Talks to free Iraq captives positive

Talks between an Iraqi mediator and a representative of a Kuwaiti firm to try to free seven of the company’s employees have been positive but have yet to reach a final deal, the mediator said.

Al-Dulaymi helped get other captives released earlier

Shaikh Hisham al-Dulaymi on Saturday said the talks with Kuwait and Gulf Link Transport Company would resume on Sunday to try to win the release of three Indians, three Kenyans and an Egyptian kidnapped in Iraq.

   

“So far the outcome is positive. We have agreed on many issues, but we still need time.
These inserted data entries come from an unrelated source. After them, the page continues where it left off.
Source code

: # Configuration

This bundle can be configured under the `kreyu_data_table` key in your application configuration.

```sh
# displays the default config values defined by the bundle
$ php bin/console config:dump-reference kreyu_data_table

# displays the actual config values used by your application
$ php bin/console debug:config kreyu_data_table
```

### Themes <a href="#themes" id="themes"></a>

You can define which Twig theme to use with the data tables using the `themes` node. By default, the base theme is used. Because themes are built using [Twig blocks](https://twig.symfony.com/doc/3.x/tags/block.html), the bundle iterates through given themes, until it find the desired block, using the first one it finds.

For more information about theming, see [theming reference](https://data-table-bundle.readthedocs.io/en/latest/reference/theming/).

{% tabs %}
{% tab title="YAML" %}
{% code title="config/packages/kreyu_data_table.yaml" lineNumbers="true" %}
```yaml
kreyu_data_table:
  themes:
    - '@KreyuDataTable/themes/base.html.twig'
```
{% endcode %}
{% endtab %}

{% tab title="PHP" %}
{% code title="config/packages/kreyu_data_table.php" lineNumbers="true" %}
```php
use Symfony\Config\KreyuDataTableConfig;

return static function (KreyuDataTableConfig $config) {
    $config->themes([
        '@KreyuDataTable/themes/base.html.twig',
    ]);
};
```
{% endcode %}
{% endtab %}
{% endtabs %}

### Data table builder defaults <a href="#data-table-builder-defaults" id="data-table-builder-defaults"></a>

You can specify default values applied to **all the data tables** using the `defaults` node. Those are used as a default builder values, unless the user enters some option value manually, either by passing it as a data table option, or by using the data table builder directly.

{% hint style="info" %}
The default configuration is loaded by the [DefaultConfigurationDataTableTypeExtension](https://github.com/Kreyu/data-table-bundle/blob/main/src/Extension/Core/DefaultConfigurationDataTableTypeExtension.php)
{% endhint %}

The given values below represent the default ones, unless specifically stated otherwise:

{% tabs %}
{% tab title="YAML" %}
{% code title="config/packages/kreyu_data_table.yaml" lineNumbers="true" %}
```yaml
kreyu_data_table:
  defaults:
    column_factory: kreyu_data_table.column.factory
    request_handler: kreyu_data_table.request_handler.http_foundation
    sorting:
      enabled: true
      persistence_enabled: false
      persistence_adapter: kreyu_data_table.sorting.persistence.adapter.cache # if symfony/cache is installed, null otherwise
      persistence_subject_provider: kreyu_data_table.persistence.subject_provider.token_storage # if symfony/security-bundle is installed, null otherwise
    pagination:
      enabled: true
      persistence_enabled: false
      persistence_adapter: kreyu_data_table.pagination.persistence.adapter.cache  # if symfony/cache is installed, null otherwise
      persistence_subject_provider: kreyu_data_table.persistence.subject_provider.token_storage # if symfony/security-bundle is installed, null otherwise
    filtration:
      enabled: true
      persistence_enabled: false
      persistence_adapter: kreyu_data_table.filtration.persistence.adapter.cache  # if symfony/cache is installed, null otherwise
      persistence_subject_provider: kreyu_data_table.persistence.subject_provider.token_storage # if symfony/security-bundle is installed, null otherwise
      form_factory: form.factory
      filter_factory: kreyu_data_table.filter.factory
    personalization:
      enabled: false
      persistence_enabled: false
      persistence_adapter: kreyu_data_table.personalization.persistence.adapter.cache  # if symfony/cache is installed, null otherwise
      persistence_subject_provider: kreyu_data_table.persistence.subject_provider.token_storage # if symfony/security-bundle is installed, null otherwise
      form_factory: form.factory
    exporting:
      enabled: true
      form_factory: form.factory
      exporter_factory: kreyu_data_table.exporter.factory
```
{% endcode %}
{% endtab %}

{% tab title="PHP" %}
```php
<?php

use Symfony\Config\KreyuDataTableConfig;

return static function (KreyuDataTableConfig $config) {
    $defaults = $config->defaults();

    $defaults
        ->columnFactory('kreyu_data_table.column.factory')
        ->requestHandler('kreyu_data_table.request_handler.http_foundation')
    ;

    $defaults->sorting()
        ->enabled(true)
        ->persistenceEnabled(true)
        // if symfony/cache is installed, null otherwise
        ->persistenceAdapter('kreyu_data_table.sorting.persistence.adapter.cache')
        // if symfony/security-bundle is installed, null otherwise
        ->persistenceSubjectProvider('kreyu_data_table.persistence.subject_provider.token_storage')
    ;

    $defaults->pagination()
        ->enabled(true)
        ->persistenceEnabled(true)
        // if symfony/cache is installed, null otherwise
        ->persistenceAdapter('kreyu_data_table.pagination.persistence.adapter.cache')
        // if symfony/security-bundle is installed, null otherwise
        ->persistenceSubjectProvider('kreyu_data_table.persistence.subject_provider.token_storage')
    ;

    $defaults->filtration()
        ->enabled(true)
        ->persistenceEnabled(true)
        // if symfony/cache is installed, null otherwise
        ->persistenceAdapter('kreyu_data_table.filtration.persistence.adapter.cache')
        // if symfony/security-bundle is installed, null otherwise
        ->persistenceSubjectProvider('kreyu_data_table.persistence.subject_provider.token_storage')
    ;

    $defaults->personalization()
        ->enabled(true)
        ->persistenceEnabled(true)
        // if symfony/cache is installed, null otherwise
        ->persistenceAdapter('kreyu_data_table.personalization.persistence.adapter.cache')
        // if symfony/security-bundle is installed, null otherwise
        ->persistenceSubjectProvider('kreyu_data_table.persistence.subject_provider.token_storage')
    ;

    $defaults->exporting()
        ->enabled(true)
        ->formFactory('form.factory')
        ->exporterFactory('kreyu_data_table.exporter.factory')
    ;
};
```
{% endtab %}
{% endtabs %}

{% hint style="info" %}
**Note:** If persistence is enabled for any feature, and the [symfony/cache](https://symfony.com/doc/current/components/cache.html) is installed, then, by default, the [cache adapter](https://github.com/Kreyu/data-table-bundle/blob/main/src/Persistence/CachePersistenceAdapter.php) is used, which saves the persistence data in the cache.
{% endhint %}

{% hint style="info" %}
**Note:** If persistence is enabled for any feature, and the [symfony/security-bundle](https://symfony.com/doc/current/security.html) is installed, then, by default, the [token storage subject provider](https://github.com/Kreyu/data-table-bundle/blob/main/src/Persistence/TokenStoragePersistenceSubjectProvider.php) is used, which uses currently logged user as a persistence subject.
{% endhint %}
The company said it was ready to help the Iraqi people,” al-Dulaymi said, adding that he expected a deal could be reached early on Sunday.

   

“We are working for a humanitarian cause and hopefully we will get them back home safely,” he said, saying that he was asking for patience from the kidnappers – a group calling itself the “Black Banners” brigade of the Islamic Secret Army.

 

Impossible

   

“We have agreed on many issues, but we still need time”

Shaikh Hisham al-Dulaymi,
mediator

A source at the talks who declined to be identified said earlier the Kuwaiti firm had agreed to one of the demands of the kidnappers – ceasing to work in Iraq. But the firm told al-Dulaymi that another demand – the release of Iraqi prisoners in Kuwait – was impossible for a private company to achieve.

   

The talks were also focussing on compensation which the kidnappers want the firm to pay for Iraqi victims of fighting and of US air strikes in Falluja.

   

Al-Dulaymi is the head of a major Iraqi tribal group and said he had acted as mediator in freeing other hostages in Iraq, including three Japanese who were released in April and two Russians freed the following month.

 

Evacuation

  

undefined

Manmohan Singh says his
government aware of problems

An Iraqi government source said the Iraqi authorities were speaking to foreign transport companies to urge them to employ Iraqi drivers in an effort to stem the wave of kidnappings.

 

Meanwhile,  India has said it is considering evacuating about 6,000 of its nationals from Iraq.

  

The Press Trust of India news agency quoted Indian Prime Minister Manmohan Singh, who is attending a summit in Thailand, as saying a contingency plan is being finalised to bring home Indians in Iraq.

  

“The government is aware of the problems and all preparations are on the anvil,” Singh told the news agency in Bangkok on Saturday.

 

Dozens of foreign hostages have been seized in recent months, most of them truck drivers working for foreign companies delivering supplies to US forces or Iraqi companies.

At least eight captives have been killed – four of them beheaded.